Kembali suara personil westlife yang menyanyikan Every Little Thing You Do mengudara.
Membuatku langsung tersadar kalau kalau itu adalah telepon dari kekasihku. Lagu
yang sengaja kujadikan nada dering hanya untuknya. Buru-buru kusambar ponsel
yang ternyata berada di bawah bantal. Tanpa melihat lagi ID Caller yang tertera di sana, aku langsung menggeser icon telepon berwarna hijau ke arah
kanan.
“Hallo...”
“Hai...”
Uh,
bahkan mendengar suaranya dari seberang telepon seperti ini membuat nyawaku
langsung terkumpul semuanya. Membuat aku tanpa sadar tersenyum. Debaran yang
tidak asing lagi kembali terasa. Membuatku hafal betul debaran itu apa
penyababnya. “Baru
bangun ya?”
Tanpa sadar aku ngangguk. Namun detik berikutnya aku
sadar bahwa Dia tidak dapat melihatku. “Iya,” kataku masih dengan suara
mengantuk bahkan kuap yang kutahan tak mampu kututupi.

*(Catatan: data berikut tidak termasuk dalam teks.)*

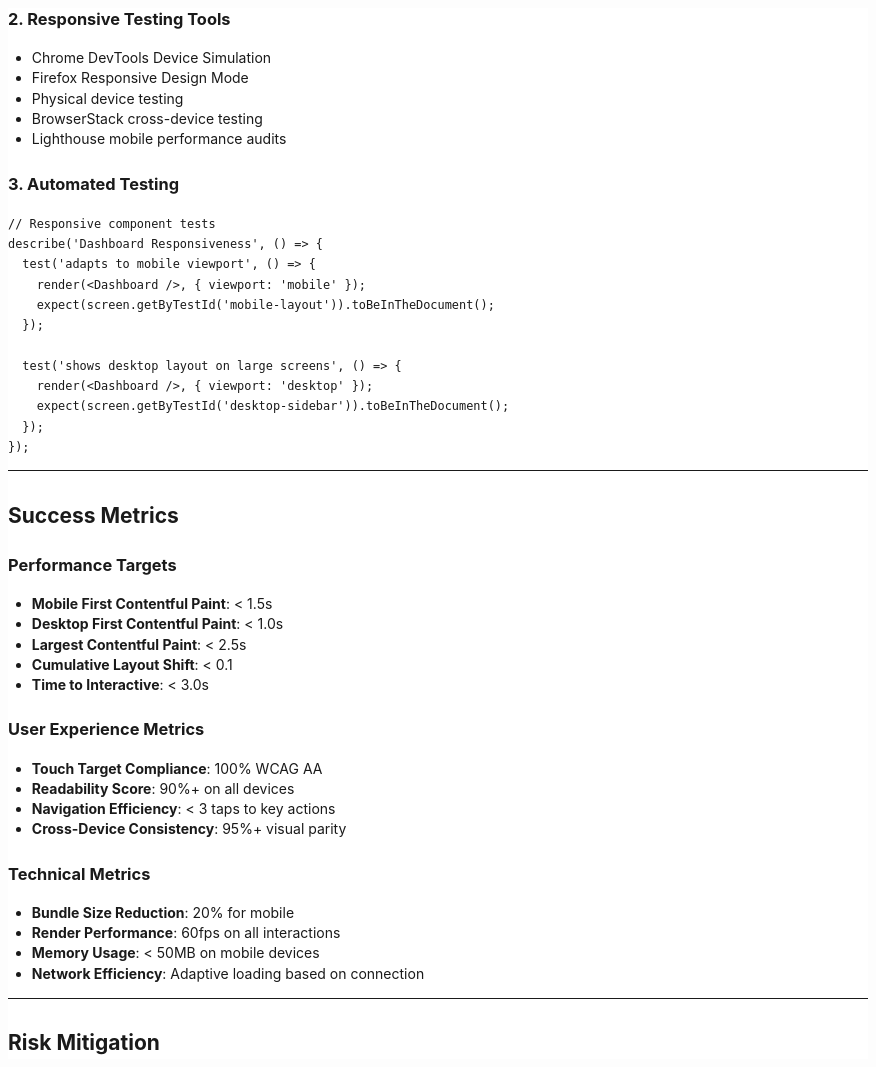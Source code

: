 ### 2. Responsive Testing Tools
- Chrome DevTools Device Simulation
- Firefox Responsive Design Mode  
- Physical device testing
- BrowserStack cross-device testing
- Lighthouse mobile performance audits

### 3. Automated Testing
```tsx
// Responsive component tests
describe('Dashboard Responsiveness', () => {
  test('adapts to mobile viewport', () => {
    render(<Dashboard />, { viewport: 'mobile' });
    expect(screen.getByTestId('mobile-layout')).toBeInTheDocument();
  });
  
  test('shows desktop layout on large screens', () => {
    render(<Dashboard />, { viewport: 'desktop' });
    expect(screen.getByTestId('desktop-sidebar')).toBeInTheDocument();
  });
});
```

---

## Success Metrics

### Performance Targets
- **Mobile First Contentful Paint**: < 1.5s
- **Desktop First Contentful Paint**: < 1.0s  
- **Largest Contentful Paint**: < 2.5s
- **Cumulative Layout Shift**: < 0.1
- **Time to Interactive**: < 3.0s

### User Experience Metrics
- **Touch Target Compliance**: 100% WCAG AA
- **Readability Score**: 90%+ on all devices
- **Navigation Efficiency**: < 3 taps to key actions
- **Cross-Device Consistency**: 95%+ visual parity

### Technical Metrics
- **Bundle Size Reduction**: 20% for mobile
- **Render Performance**: 60fps on all interactions
- **Memory Usage**: < 50MB on mobile devices
- **Network Efficiency**: Adaptive loading based on connection

---

## Risk Mitigation
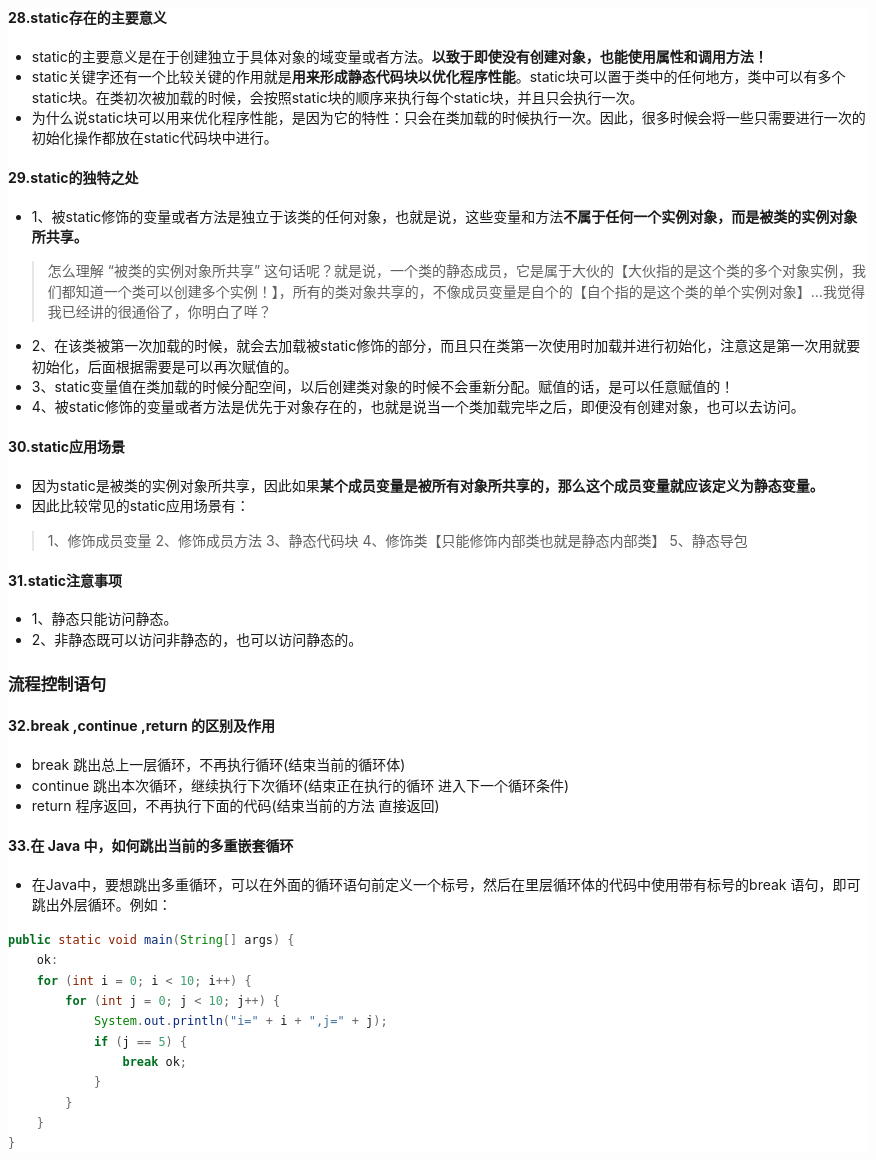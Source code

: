 #### 28.static存在的主要意义

- static的主要意义是在于创建独立于具体对象的域变量或者方法。**以致于即使没有创建对象，也能使用属性和调用方法！**
- static关键字还有一个比较关键的作用就是**用来形成静态代码块以优化程序性能**。static块可以置于类中的任何地方，类中可以有多个static块。在类初次被加载的时候，会按照static块的顺序来执行每个static块，并且只会执行一次。
- 为什么说static块可以用来优化程序性能，是因为它的特性：只会在类加载的时候执行一次。因此，很多时候会将一些只需要进行一次的初始化操作都放在static代码块中进行。

#### 29.static的独特之处

- 1、被static修饰的变量或者方法是独立于该类的任何对象，也就是说，这些变量和方法**不属于任何一个实例对象，而是被类的实例对象所共享。**

> 怎么理解 “被类的实例对象所共享” 这句话呢？就是说，一个类的静态成员，它是属于大伙的【大伙指的是这个类的多个对象实例，我们都知道一个类可以创建多个实例！】，所有的类对象共享的，不像成员变量是自个的【自个指的是这个类的单个实例对象】…我觉得我已经讲的很通俗了，你明白了咩？

- 2、在该类被第一次加载的时候，就会去加载被static修饰的部分，而且只在类第一次使用时加载并进行初始化，注意这是第一次用就要初始化，后面根据需要是可以再次赋值的。
- 3、static变量值在类加载的时候分配空间，以后创建类对象的时候不会重新分配。赋值的话，是可以任意赋值的！
- 4、被static修饰的变量或者方法是优先于对象存在的，也就是说当一个类加载完毕之后，即便没有创建对象，也可以去访问。

#### 30.static应用场景

- 因为static是被类的实例对象所共享，因此如果**某个成员变量是被所有对象所共享的，那么这个成员变量就应该定义为静态变量。**
- 因此比较常见的static应用场景有：

> 1、修饰成员变量 2、修饰成员方法 3、静态代码块 4、修饰类【只能修饰内部类也就是静态内部类】 5、静态导包

#### 31.static注意事项

- 1、静态只能访问静态。
- 2、非静态既可以访问非静态的，也可以访问静态的。

### 流程控制语句

#### 32.break ,continue ,return 的区别及作用

- break 跳出总上一层循环，不再执行循环(结束当前的循环体)
- continue 跳出本次循环，继续执行下次循环(结束正在执行的循环 进入下一个循环条件)
- return 程序返回，不再执行下面的代码(结束当前的方法 直接返回)

#### 33.在 Java 中，如何跳出当前的多重嵌套循环

- 在Java中，要想跳出多重循环，可以在外面的循环语句前定义一个标号，然后在里层循环体的代码中使用带有标号的break 语句，即可跳出外层循环。例如：

```java
public static void main(String[] args) {
    ok:
    for (int i = 0; i < 10; i++) {
        for (int j = 0; j < 10; j++) {
            System.out.println("i=" + i + ",j=" + j);
            if (j == 5) {
                break ok;
            }
        }
    }
}
```
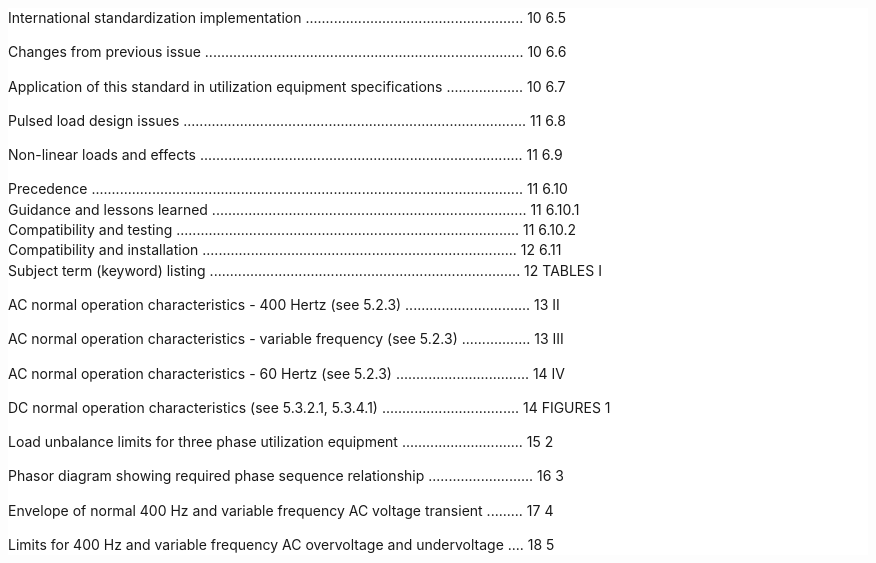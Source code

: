 International standardization implementation ...................................................... 10 
6.5  
 
Changes from previous issue ............................................................................... 10 
6.6  
 
Application of this standard in utilization equipment specifications ................... 10 
6.7  
 
Pulsed load design issues ..................................................................................... 11 
6.8  
 
Non-linear loads and effects ................................................................................ 11 
6.9  
 
Precedence ........................................................................................................... 11 
6.10   
Guidance and lessons learned .............................................................................. 11 
6.10.1   
Compatibility and testing ..................................................................................... 11 
6.10.2   
Compatibility and installation .............................................................................. 12 
6.11   
Subject term (keyword) listing ............................................................................. 12 TABLES I   
 
AC normal operation characteristics - 400 Hertz (see 5.2.3) ............................... 13 
II   
 
AC normal operation characteristics - variable frequency (see 5.2.3) ................. 13 
III   
 
AC normal operation characteristics - 60 Hertz (see 5.2.3) ................................. 14 
IV   
 
DC normal operation characteristics (see 5.3.2.1, 5.3.4.1) .................................. 14 FIGURES 1   
 
Load unbalance limits for three phase utilization equipment .............................. 15 
2   
 
Phasor diagram showing required phase sequence relationship .......................... 16 
3   
 
Envelope of normal 400 Hz and variable frequency AC voltage transient ......... 17 
4   
 
Limits for 400 Hz and variable frequency AC overvoltage and undervoltage .... 18 
5   
 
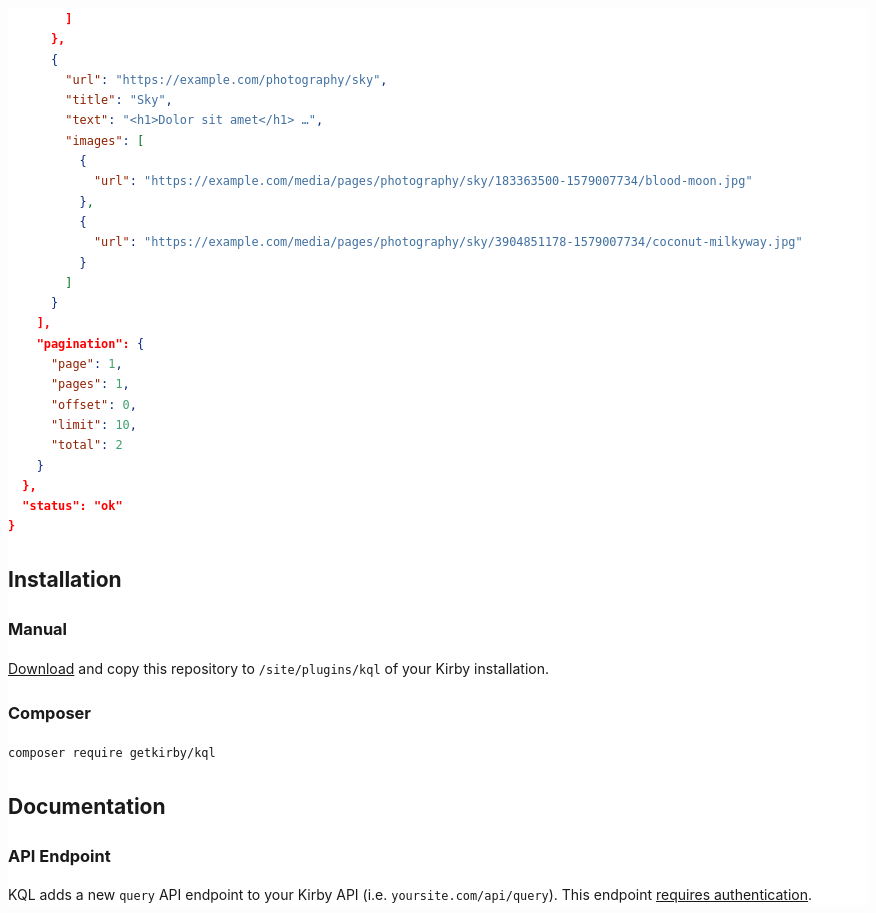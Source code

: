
 ```json
        ]
      },
      {
        "url": "https://example.com/photography/sky",
        "title": "Sky",
        "text": "<h1>Dolor sit amet</h1> …",
        "images": [
          {
            "url": "https://example.com/media/pages/photography/sky/183363500-1579007734/blood-moon.jpg"
          },
          {
            "url": "https://example.com/media/pages/photography/sky/3904851178-1579007734/coconut-milkyway.jpg"
          }
        ]
      }
    ],
    "pagination": {
      "page": 1,
      "pages": 1,
      "offset": 0,
      "limit": 10,
      "total": 2
    }
  },
  "status": "ok"
}
```

</details>

## Installation

### Manual

[Download](https://github.com/getkirby/kql/releases) and copy this repository to `/site/plugins/kql` of your Kirby installation.

### Composer

```bash
composer require getkirby/kql
```

## Documentation

### API Endpoint

KQL adds a new `query` API endpoint to your Kirby API (i.e. `yoursite.com/api/query`). This endpoint [requires authentication](https://getkirby.com/docs/guide/api/authentication).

Di seberang sana dapat kudengar
kekehannya.
“Gimana perjalanan Bali-Cirebonnya?”
“Capek.”
Keluhku dan lagi-lagi kudengar kekehannya.
“Tapi seru, kan?”
“Banget!
Rasanya ngga mau pulang.”
“Terus kenapa pulang?” tanyanya.
“Takut
kamu nikung.”
Kali
ini bukan kekehannya yang kudengar. Melainkan suara tawanya yang begitu renyah
yang berhasil menggelitiki telingaku dan membuat aku tanpa sadar juga ikutan
tertawa.
“Masih
nggak percaya sama Aku?”
Aku
langsung terdiam saat menyadari perubaahan suaranya. Padahal beberapa detik
yang lalu kami masih saling tertawa—menertawakan jawabaku—dan kenapa sekarang
ia langsung berubah menjadi seperti ini? Kebiasaanku saat gugup kembali
mendera. Membuatku tanpa sadar menggigit-gigiti kukuku yang lumayan panjang
ini.
Dengan
gugup kujawab pertanyaannya, “Percaya kok.”
Dan
detik berikutnya yang kudengar adalah suara tawanya kembali. Tawa keras yang
membuatku sadar kalau dia mengerjaiku. Dengan lirih aku mengumpat. Mengumpat
dirinya yang berhasil membuatku takut.
“Nggak lucu, Kak.”
“Haha iya... aduh maaf, Fy. Haha.”
Katanya sambil berusaha untuk menahan tawanya. “Segitu takutnya ya aku marah?”
“Nggak!
Biasa aja tuh.”
“Bohong dosa loh, yang.”
“Yaemang.”
“Fy...,”
“Hmm.”
“Abi
sono ka anjeun (Aku kangen kamu).”
Blushhh… Aku merasakan aliran darahku
berkumpul dikedua pipiku. Wajahku terasa panas. Aku hanya diam. Tidak mampu
mengatakan apapun –terlalu gugup—
“Aku
yakin muka kamu sekarang merah.” Kekehan gelinya sangat
jelas tertangkap oleh indra pendengaranku.
“Besok jadi kan?” Aku
lebih baik mengalihkan topic pembicaraan ini, daripada aku harus mendengarnya
menggodaku. Bukan tidak suka –aku hanya terlalu malu—
“Besok
aku jemput jam 8 ya.”
“Oke. Aku tutup ya Kak,”
“Iya
Fy. Love you.”
“Me too.”
Klik
–aku
mematikan sambungan telpon kami. Segera aku bergegas menuju kamar mandi. Huhh
rasanya badanku ini habis dibubuhi lem –lengket sekali.—
#RFM4EST
Esok harinya..
Aku
udah didepan kosan kamu.
Aku setengah
berlari menuju depan pintu gerbang. Nafasku terengah. Jantungku berpacu dengan
cepat dan semakin cepat saat aku melihatnya. Dia laki – laki yang aku rindukan.
Diam. Hanya diam setelah
berada tepat di hadapannya. Hanya sepersekian detik aku sudah berada dalam
rengkuhan hangatnya. Rengkuhan yang selalu aku rindukan. Aku membalas
pelukannya. Menenggelamkan kepalaku pada dada bidangnya. Ku hirup dalam –dalam
aroma –khas—yang selalu membuatku tenang. Yang selalu membuatku enggan untuk
berada jauh darinya.
“Mana oleh olehnya?” Tanya dia setelah melepas
pelukannya.
“Hih! Datang – datang
lain nayakeun naon ke. Kalah langsung nanya oleh – oleh (Hih! Dateng – dateng
bukannya nanya apa gitu, malah langsung nanya oleh oleh)”
“Hehe heureuy neng
(Becanda neng)” Dia nyengir lebar menunjukan deretan giginya yang putih dan rapih.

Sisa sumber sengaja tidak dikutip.